(L-R) John Elphinstone and George Sheridan

Stop 13 on the B4RN Awards Tour visited a remote farm to celebrate the Clapham project!

We went to Keasden Head with the INCA and ISPA trophies, which were won last year. They’re going out to the volunteers and communities who’ve worked so hard to make B4RN happen over the last ten years.

Farmer Sheila Mason was the wonderfully hospitable host for volunteers Ann Sheridan, George Sheridan and John Elphinstone.

They looked back to the very start and raising funding and interest…

John Elphinstone: “It was raised very quickly which was a reflection of how big the need was.”

Sheila Mason: “The community very much pulled together.”

JE: “Pretty quickly we had half the people [signed up] and I should think now there are relatively few without it.”

Ann Sheridan: “It’s up to about 75%-80%. The thing is, places where we live, we were doing about 0.5Mbps.

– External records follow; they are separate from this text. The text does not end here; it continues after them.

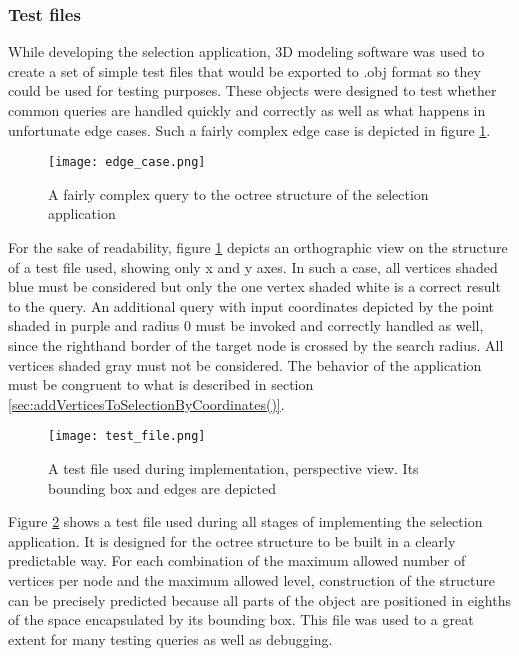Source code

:		\subsubsection{Test files}
		\label{sec:test_files}
While developing the selection application, 3D modeling software was used to create a set of simple test files that would be exported to .obj format so they could be used for testing purposes. These objects were designed to test whether common queries are handled quickly and correctly as well as what happens in unfortunate edge cases. Such a fairly complex edge case is depicted in figure \ref{fig:edge_case}.

\begin{figure}[htb]
  \centering
  \texttt{[image: edge\_case.png]}
  \caption{A fairly complex query to the octree structure of the selection application}\label{fig:edge_case}
\end{figure}

For the sake of readability, figure \ref{fig:edge_case} depicts an orthographic view on the structure of a test file used, showing only x and y axes. In such a case, all vertices shaded blue must be considered but only the one vertex shaded white is a correct result to the query. An additional query with input coordinates depicted by the point shaded in purple and radius 0 must be invoked and correctly handled as well, since the righthand border of the target node is crossed by the search radius. All vertices shaded gray must not be considered. The behavior of the application must be congruent to what is described in section \ref{sec:addVerticesToSelectionByCoordinates()}.

\begin{figure}[htb]
  \centering
  \texttt{[image: test\_file.png]}
  \caption{A test file used during implementation, perspective view. Its bounding box and edges are depicted}\label{fig:test_thing}
\end{figure}

Figure \ref{fig:test_thing} shows a test file used during all stages of implementing the selection application. It is designed for the octree structure to be built in a clearly predictable way. For each combination of the maximum allowed number of vertices per node and the maximum allowed level, construction of the structure can be precisely predicted because all parts of the object are positioned in eighths of the space encapsulated by its bounding box. This file was used to a great extent for many testing queries as well as debugging.

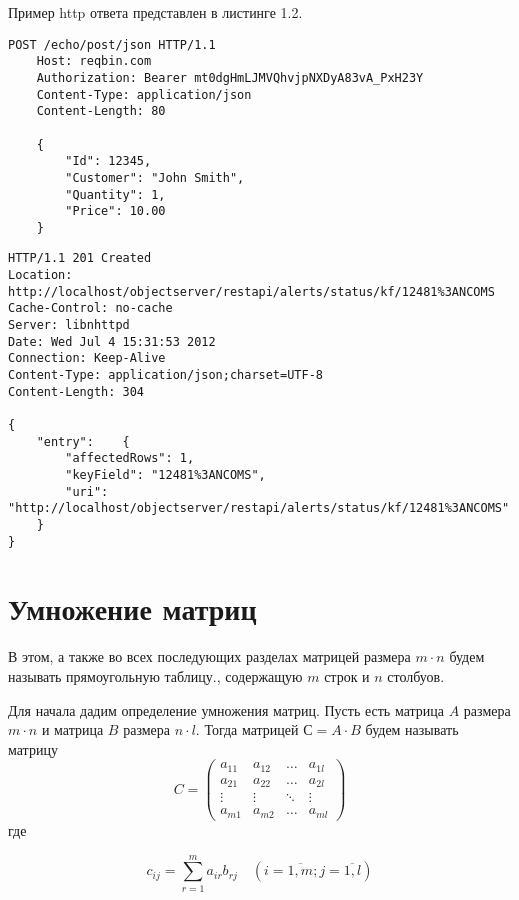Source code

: Пример http ответа представлен в листинге 1.2.

\begin{lstlisting}[caption=Пример http запроса]
	POST /echo/post/json HTTP/1.1
	Host: reqbin.com
	Authorization: Bearer mt0dgHmLJMVQhvjpNXDyA83vA_PxH23Y
	Content-Type: application/json
	Content-Length: 80
	
	{
		"Id": 12345,
		"Customer": "John Smith",
		"Quantity": 1,
		"Price": 10.00
	}
\end{lstlisting}

\pagebreak

\begin{lstlisting}[caption=Пример http ответа]
HTTP/1.1 201 Created
Location: http://localhost/objectserver/restapi/alerts/status/kf/12481%3ANCOMS
Cache-Control: no-cache
Server: libnhttpd
Date: Wed Jul 4 15:31:53 2012
Connection: Keep-Alive
Content-Type: application/json;charset=UTF-8
Content-Length: 304

{
	"entry":	{
		"affectedRows": 1,
		"keyField": "12481%3ANCOMS",
		"uri": "http://localhost/objectserver/restapi/alerts/status/kf/12481%3ANCOMS"
	}
}
\end{lstlisting}

\section{Умножение матриц}

В этом, а также во всех последующих разделах матрицей размера $m \cdot n$ будем называть прямоугольную таблицу., содержащую $m$ строк и $n$ столбуов.

Для начала дадим определение умножения матриц. Пусть есть матрица $A$ размера  $m \cdot n$ и матрица $B$ размера $n \cdot l$. Тогда матрицей $С = A \cdot B$ будем называть матрицу 
\begin{equation}
	C = \begin{pmatrix}
		a_{11} & a_{12} & \ldots & a_{1l}\\
		a_{21} & a_{22} & \ldots & a_{2l}\\
		\vdots & \vdots & \ddots & \vdots\\
		a_{m1} & a_{m2} & \ldots & a_{ml}
	\end{pmatrix}
\end{equation}
где

\begin{equation}
	\label{eq:mult}
	c_{ij} = \sum_{r=1}^{m} a_{ir}b_{rj} \quad (i=\overline{1,m}; j=\overline{1,l})
\end{equation}


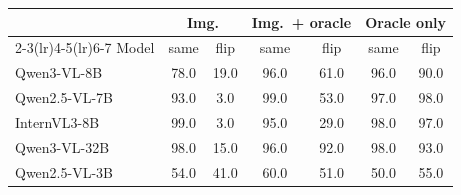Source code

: \begin{tabular}{lcccccc}
\toprule
 & \multicolumn{2}{c}{Img.} & \multicolumn{2}{c}{Img.\ + oracle} & \multicolumn{2}{c}{Oracle only} \\
\cmidrule(lr){2-3}\cmidrule(lr){4-5}\cmidrule(lr){6-7}
Model & same & flip & same & flip & same & flip \\
\midrule
Qwen3-VL-8B & 78.0 & 19.0 & 96.0 & 61.0 & 96.0 & 90.0 \\
Qwen2.5-VL-7B & 93.0 & 3.0 & 99.0 & 53.0 & 97.0 & 98.0 \\
InternVL3-8B & 99.0 & 3.0 & 95.0 & 29.0 & 98.0 & 97.0 \\
Qwen3-VL-32B & 98.0 & 15.0 & 96.0 & 92.0 & 98.0 & 93.0 \\
Qwen2.5-VL-3B & 54.0 & 41.0 & 60.0 & 51.0 & 50.0 & 55.0 \\
\bottomrule
\end{tabular}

It was absolutely dire. People in those kind of places couldn’t wait! But take up in the village, where you had reasonable internet, was pretty slow but as more and more things move online, more people wanted it.”

JE: “One of the great motivations from our point of view was we were running our house as a Bed & Breakfast and every time there was a storm the line would go down. On one occasion, it was eight weeks before they could repair it, the following year it was two or three weeks.”

AS: “Given the distances we found we needed contractors. Colin Price, a farmer on the other side of the valley got a moleplough and that really made things go very quickly. The other bits we used diggermen.”

“To Clapham, with love Keasden”, 2016

And how was the terrain…?

JE: *just sighs*

AS: “Variable!”

George Sheridan: “A glacial alluvial with big rocks!”

AS: “Not far from the bridge up Keasden Beck we had to bring it up through a bit of woodland. It was rock. Bowland Shale. It was sharp. That is not a dig I would like to repeat!”

JE: “I spent a lot of time just digging with mud up to my waist!”

Conversation turned to any particular challenges….

JE: “Pretty much this time of year [January / February] – snow and rain and mud! In a trench.”

AS: “One thing stands out… which shows what B4RN can do. We had to take the duct to a farm towards Eldroth. They had a problem in that their existing line had been cut. We got fibre up to them faster than BT repaired the broken line!”

What was the need for B4RN…?

JE: “I remember being out with someone on the route out to Clapham Woods. He’d asked me what my connection need was. Turned out he was a teacher of English as a foreign language. His clients were in Thailand and Hong Kong.”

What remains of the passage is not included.